• [Collected data entries]:
□ □ □ □ □ □ □
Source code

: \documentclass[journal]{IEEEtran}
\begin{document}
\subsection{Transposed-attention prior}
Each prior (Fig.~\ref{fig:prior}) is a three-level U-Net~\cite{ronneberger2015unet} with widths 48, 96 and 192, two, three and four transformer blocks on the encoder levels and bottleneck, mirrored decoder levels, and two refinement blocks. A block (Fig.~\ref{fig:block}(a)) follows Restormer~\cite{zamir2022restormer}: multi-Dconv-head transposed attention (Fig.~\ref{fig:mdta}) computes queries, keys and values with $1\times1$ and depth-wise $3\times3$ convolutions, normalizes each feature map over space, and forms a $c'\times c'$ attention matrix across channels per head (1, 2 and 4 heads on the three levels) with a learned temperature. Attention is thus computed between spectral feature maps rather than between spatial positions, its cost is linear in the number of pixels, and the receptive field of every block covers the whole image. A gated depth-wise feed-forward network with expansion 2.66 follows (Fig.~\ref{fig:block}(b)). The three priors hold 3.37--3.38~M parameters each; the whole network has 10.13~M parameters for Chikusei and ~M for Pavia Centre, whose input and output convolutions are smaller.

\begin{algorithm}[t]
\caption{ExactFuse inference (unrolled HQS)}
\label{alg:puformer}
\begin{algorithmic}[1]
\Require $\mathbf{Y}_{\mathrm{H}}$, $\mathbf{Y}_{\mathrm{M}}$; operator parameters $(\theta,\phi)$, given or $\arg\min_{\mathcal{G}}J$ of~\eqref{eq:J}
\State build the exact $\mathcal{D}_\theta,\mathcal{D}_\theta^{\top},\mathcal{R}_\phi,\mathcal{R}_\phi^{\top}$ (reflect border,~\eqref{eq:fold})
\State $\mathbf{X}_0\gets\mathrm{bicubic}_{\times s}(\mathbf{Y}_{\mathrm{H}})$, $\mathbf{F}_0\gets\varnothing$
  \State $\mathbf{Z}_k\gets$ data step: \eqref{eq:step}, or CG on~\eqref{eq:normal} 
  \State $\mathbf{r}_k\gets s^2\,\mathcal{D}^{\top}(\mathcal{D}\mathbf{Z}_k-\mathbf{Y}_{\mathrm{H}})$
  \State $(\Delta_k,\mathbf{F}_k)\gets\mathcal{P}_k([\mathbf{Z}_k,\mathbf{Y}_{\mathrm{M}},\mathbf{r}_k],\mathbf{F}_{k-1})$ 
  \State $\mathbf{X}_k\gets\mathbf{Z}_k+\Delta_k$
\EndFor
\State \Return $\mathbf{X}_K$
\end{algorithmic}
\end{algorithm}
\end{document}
□ □ □ □ □ □ □
• [Action item]: All lines of the data are to be repeated exactly as they stand.

• [Your solution]:
Source code

: \documentclass[journal]{IEEEtran}
\begin{document}
\subsection{Transposed-attention prior}
Each prior (Fig.~\ref{fig:prior}) is a three-level U-Net~\cite{ronneberger2015unet} with widths 48, 96 and 192, two, three and four transformer blocks on the encoder levels and bottleneck, mirrored decoder levels, and two refinement blocks. A block (Fig.~\ref{fig:block}(a)) follows Restormer~\cite{zamir2022restormer}: multi-Dconv-head transposed attention (Fig.~\ref{fig:mdta}) computes queries, keys and values with $1\times1$ and depth-wise $3\times3$ convolutions, normalizes each feature map over space, and forms a $c'\times c'$ attention matrix across channels per head (1, 2 and 4 heads on the three levels) with a learned temperature. Attention is thus computed between spectral feature maps rather than between spatial positions, its cost is linear in the number of pixels, and the receptive field of every block covers the whole image. A gated depth-wise feed-forward network with expansion 2.66 follows (Fig.~\ref{fig:block}(b)). The three priors hold 3.37--3.38~M parameters each; the whole network has 10.13~M parameters for Chikusei and ~M for Pavia Centre, whose input and output convolutions are smaller.

\begin{algorithm}[t]
\caption{ExactFuse inference (unrolled HQS)}
\label{alg:puformer}
\begin{algorithmic}[1]
\Require $\mathbf{Y}_{\mathrm{H}}$, $\mathbf{Y}_{\mathrm{M}}$; operator parameters $(\theta,\phi)$, given or $\arg\min_{\mathcal{G}}J$ of~\eqref{eq:J}
\State build the exact $\mathcal{D}_\theta,\mathcal{D}_\theta^{\top},\mathcal{R}_\phi,\mathcal{R}_\phi^{\top}$ (reflect border,~\eqref{eq:fold})
\State $\mathbf{X}_0\gets\mathrm{bicubic}_{\times s}(\mathbf{Y}_{\mathrm{H}})$, $\mathbf{F}_0\gets\varnothing$
  \State $\mathbf{Z}_k\gets$ data step: \eqref{eq:step}, or CG on~\eqref{eq:normal} 
  \State $\mathbf{r}_k\gets s^2\,\mathcal{D}^{\top}(\mathcal{D}\mathbf{Z}_k-\mathbf{Y}_{\mathrm{H}})$
  \State $(\Delta_k,\mathbf{F}_k)\gets\mathcal{P}_k([\mathbf{Z}_k,\mathbf{Y}_{\mathrm{M}},\mathbf{r}_k],\mathbf{F}_{k-1})$ 
  \State $\mathbf{X}_k\gets\mathbf{Z}_k+\Delta_k$
\EndFor
\State \Return $\mathbf{X}_K$
\end{algorithmic}
\end{algorithm}
\end{document}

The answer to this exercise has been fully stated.